Time passes, and we reach the fourth term of Franklin Delano Roosevelt, that son of a ____ (please don’t be offended; that’s how all decent people referred to him in his day). FDR, for his fourth term, selected Harry Truman. Again we have an example of a president dying just a few months into his term and his veep serving out virtually the whole term. Elected to a second term in 1948, Truman served almost two full terms in the presidency.

His term of office wasn’t so much a bad presidency as a time of missed opportunities. FDR came into office in the heart of the Great Depression, and instituted policies that made it worse and worse every year (read Amity Schlaes’ wonderful “The Forgotten Man” for details on this point). Since the Depression ended – finally – with World War II, the postwar recovery would have been the perfect time to undo the cataclysmic excesses of the prior administration.

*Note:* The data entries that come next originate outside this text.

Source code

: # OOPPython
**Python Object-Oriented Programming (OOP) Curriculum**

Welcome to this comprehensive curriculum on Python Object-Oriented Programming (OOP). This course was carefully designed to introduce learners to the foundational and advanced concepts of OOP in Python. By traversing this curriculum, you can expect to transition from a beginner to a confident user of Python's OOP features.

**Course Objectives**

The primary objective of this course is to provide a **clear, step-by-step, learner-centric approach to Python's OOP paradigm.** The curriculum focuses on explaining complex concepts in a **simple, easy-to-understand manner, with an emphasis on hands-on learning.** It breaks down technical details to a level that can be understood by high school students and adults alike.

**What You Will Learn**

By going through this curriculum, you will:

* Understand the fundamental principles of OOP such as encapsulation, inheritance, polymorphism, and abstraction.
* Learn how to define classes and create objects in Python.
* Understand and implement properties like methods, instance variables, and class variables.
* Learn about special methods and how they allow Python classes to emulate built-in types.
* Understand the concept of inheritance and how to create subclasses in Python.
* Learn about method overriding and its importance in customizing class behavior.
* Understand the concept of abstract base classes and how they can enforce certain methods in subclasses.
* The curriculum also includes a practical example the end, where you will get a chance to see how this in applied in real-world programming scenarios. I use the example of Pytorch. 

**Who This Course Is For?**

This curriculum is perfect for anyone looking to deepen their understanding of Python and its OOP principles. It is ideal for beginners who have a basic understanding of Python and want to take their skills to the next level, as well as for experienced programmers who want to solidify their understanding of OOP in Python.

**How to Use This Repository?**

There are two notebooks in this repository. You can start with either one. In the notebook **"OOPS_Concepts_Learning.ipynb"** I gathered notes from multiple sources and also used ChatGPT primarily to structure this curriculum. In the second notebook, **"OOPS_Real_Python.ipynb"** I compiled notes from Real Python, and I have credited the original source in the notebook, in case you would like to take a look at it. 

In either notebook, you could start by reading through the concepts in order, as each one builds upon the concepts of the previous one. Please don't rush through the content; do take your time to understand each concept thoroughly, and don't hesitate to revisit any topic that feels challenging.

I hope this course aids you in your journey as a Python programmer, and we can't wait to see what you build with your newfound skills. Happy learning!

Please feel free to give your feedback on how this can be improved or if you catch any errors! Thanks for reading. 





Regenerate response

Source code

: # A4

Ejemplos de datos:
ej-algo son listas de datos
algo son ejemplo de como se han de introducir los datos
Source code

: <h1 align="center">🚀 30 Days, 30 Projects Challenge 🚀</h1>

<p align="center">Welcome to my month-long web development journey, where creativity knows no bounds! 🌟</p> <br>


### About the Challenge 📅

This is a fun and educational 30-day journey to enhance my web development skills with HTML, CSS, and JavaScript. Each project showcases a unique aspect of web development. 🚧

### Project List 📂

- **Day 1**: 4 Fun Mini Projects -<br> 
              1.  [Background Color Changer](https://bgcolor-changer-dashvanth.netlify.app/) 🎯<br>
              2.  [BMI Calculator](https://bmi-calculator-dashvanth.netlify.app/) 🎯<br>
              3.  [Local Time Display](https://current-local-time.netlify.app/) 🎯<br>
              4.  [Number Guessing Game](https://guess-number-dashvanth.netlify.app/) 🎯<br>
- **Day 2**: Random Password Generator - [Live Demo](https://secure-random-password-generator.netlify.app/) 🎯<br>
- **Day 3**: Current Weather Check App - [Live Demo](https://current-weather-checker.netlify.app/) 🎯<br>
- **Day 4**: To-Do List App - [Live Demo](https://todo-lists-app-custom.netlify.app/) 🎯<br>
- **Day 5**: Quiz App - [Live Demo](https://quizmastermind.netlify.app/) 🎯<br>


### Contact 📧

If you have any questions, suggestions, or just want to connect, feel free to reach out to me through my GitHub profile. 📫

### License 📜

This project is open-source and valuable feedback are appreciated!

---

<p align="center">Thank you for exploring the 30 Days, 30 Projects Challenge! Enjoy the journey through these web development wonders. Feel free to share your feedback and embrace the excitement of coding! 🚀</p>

Even a Democrat wouldn’t have needed to directly slam his predecessor in ending them. Truman could have said “The New Deal was right for the 1930s, and we’re proud of these successful measures to survive the economic hardships of the Depression, blah blah blah… but now we don’t need them anymore, so we can wind them down.”

We could have had a return to Constitutional governance, easily and painlessly, during the postwar boom. But such a vision was beyond the ability of this Missouri haberdasher, and the era of Big Government remained in place forever after. What a missed opportunity.

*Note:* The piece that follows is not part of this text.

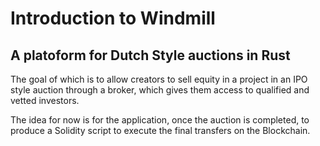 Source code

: # Introduction to Windmill
## A platoform for Dutch Style auctions in Rust

The goal of which is to allow creators to sell equity in a project in an IPO style auction through a broker, which gives them access to qualified and vetted investors.

The idea for now is for the application, once the auction is completed, to produce a Solidity script to execute the final transfers on the Blockchain.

We’ve already addressed Eisenhower’s vice president; Nixon became the first former Vice President since Jefferson to be elected in his own right to the presidency. But before that could happen in 1968, we have to look at the election of 1960.

In 1960, John Fitzgerald Kennedy, a man of immense personal faults but holding reasonably responsible political positions, was persuaded to select Lyndon Baines Johnson as his runningmate. Why? To win the election. He actually thought that he could lose to the dour, distrusted, and utterly unlikable Nixon on his own, so he needed the repellant and crooked Senator from Texas as his runningmate? How he was ever convinced of this idea is beyond me.

When JFK was murdered on November 22, 1963, the Kennedy-Johnson election of 1960 followed a now too-familiar pattern: two and a half years of Kennedy were followed by five and a half miserable years of Johnson. The LBJ years broke all records for political disharmony, chicanery, deceipt and economic destruction.

JFK was a political moderate, an anti-communist who recognized the need for low taxes to spur economic growth, while LBJ was a statist who believed in both big government and electoral system abuses of every kind. A vote fraudster and practitioner of every imaginable kind of legislative crime – from stealing elections to buying votes in the chamber to applying pressure to make fellow legislatures vote his way – the LBJ era was unprecedented in the damage it did. His years ushered in the political disaffection from which we suffer even today; his “Great Society” policies built on the New Deal to explode our annual deficits and put us en route to an insurmountable national debt.

And if JFK hadn’t selected him as vice president, it is utterly inconceivable that he could ever have been president.

When the awful Nixon presidency – yes awful – from wage and price controls to the EPA to continued vacillation over Vietnam policy to the shameful ABM treaty to the Watergate scandal – was hit by the Spiro Agnew scandal, he selected House Minority Leader Gerry Ford of Michigan as his new vice president.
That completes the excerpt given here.